[[ Source records open ]]

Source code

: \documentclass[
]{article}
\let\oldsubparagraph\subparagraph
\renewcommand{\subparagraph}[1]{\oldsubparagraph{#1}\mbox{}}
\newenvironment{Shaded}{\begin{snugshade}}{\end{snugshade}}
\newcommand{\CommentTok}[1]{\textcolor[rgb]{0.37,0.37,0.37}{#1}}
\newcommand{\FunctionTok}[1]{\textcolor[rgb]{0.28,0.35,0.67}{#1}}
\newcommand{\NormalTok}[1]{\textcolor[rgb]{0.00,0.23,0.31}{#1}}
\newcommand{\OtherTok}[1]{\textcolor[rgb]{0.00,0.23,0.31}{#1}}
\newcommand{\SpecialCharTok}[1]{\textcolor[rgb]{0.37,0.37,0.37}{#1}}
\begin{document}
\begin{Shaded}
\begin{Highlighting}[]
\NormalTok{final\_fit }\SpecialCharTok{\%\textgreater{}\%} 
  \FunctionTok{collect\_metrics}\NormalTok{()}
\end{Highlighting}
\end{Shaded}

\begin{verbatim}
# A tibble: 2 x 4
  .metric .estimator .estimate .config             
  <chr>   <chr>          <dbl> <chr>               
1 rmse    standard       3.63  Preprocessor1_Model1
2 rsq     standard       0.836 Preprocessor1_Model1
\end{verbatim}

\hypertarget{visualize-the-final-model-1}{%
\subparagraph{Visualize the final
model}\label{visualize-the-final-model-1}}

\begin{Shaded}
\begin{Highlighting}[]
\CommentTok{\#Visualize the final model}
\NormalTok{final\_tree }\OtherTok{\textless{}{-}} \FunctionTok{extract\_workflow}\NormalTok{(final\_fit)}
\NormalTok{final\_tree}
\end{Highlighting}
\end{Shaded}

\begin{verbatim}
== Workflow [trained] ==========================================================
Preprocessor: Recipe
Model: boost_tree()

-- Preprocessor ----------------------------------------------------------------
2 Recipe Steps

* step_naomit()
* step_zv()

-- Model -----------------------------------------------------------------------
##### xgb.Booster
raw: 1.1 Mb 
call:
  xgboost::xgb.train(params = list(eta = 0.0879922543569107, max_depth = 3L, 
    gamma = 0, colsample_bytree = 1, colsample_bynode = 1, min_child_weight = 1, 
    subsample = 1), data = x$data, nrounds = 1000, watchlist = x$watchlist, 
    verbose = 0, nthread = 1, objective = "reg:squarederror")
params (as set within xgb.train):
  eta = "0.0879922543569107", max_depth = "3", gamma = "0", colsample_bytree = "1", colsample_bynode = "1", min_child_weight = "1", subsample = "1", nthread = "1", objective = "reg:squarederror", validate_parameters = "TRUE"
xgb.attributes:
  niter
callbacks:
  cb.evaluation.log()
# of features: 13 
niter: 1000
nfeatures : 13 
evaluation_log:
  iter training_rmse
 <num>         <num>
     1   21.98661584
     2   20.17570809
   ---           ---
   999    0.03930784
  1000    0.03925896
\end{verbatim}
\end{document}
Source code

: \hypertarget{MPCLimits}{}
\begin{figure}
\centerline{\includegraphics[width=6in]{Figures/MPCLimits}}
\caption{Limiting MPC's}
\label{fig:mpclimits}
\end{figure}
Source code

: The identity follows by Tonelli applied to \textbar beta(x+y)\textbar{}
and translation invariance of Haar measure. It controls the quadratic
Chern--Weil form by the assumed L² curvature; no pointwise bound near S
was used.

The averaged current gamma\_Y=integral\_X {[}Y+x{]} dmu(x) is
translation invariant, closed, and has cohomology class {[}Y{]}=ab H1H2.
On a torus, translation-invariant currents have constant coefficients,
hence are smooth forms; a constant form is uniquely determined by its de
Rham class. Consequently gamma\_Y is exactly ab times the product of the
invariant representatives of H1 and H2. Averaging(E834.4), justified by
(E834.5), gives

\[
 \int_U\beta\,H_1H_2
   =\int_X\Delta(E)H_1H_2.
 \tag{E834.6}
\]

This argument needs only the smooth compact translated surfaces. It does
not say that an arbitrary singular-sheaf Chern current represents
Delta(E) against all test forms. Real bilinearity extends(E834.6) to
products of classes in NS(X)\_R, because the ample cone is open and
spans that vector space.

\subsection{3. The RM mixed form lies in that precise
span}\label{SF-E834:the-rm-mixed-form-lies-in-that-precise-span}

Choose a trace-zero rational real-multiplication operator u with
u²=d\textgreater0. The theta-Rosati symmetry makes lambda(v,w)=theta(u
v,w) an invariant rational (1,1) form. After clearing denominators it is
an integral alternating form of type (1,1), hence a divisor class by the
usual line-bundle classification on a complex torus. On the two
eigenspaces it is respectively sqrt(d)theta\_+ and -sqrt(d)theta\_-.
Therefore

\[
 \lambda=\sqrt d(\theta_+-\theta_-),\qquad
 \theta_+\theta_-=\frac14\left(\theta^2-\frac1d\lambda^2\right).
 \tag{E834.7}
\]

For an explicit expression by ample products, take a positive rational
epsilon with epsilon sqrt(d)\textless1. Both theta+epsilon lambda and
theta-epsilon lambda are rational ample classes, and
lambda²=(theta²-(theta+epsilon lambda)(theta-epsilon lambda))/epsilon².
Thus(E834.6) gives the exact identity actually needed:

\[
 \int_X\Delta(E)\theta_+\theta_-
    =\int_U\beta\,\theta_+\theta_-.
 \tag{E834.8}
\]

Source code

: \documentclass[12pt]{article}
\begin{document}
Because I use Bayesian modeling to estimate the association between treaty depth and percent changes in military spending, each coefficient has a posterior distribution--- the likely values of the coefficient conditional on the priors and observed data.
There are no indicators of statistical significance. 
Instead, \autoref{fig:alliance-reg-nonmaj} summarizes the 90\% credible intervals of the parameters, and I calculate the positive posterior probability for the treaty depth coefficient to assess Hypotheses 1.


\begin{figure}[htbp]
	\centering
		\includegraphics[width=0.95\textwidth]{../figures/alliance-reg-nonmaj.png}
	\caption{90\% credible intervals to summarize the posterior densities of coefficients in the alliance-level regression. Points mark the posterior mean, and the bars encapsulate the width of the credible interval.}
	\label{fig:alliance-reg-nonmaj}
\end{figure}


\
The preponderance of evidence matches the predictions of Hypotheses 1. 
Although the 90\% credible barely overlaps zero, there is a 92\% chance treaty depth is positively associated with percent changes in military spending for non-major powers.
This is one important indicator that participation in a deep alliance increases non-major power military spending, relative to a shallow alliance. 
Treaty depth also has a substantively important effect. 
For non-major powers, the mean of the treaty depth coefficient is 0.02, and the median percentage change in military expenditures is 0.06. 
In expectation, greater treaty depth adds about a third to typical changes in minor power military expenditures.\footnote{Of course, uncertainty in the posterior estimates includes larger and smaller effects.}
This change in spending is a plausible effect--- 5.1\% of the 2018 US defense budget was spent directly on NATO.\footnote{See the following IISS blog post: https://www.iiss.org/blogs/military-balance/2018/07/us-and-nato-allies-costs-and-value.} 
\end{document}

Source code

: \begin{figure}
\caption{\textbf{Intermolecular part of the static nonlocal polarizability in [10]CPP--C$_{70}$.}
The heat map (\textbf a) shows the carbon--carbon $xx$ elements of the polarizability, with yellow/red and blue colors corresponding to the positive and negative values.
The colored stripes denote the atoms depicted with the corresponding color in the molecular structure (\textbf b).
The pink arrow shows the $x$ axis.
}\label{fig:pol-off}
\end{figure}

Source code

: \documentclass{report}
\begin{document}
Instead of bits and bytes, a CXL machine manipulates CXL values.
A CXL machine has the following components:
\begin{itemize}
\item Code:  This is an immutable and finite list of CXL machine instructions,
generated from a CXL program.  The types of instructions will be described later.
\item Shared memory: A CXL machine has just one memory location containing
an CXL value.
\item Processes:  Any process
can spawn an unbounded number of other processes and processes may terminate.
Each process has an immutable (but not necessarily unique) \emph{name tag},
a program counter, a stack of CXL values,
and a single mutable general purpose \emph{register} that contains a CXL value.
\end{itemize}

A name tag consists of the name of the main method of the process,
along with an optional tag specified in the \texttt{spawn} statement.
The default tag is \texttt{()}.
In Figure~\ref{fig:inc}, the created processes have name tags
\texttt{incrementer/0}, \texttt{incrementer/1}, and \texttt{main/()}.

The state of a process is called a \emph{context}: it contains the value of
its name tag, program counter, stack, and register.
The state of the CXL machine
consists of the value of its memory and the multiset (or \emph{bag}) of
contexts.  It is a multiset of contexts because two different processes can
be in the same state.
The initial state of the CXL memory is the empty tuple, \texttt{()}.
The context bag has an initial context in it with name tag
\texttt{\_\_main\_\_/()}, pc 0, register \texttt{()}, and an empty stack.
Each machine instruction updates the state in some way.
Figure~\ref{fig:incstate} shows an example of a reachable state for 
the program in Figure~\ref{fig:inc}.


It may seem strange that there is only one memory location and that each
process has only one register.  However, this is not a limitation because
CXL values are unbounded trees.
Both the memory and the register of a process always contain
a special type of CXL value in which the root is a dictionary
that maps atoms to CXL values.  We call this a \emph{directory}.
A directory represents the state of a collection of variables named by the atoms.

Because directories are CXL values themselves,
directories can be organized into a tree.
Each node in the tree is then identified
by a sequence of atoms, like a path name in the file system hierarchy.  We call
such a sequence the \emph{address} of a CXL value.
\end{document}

[[ Source records closed ]]

### The problem:
Send back exactly the lines of the listing above starting at the one with "iter training_rmse" and ending at the one with "On a torus, translation-invariant", inclusive, and no others.

### Result:
  iter training_rmse
 <num>         <num>
     1   21.98661584
     2   20.17570809
   ---           ---
   999    0.03930784
  1000    0.03925896
\end{verbatim}
\end{document}
Source code

: \hypertarget{MPCLimits}{}
\begin{figure}
\centerline{\includegraphics[width=6in]{Figures/MPCLimits}}
\caption{Limiting MPC's}
\label{fig:mpclimits}
\end{figure}
Source code

: The identity follows by Tonelli applied to \textbar beta(x+y)\textbar{}
and translation invariance of Haar measure. It controls the quadratic
Chern--Weil form by the assumed L² curvature; no pointwise bound near S
was used.

The averaged current gamma\_Y=integral\_X {[}Y+x{]} dmu(x) is
translation invariant, closed, and has cohomology class {[}Y{]}=ab H1H2.
On a torus, translation-invariant currents have constant coefficients,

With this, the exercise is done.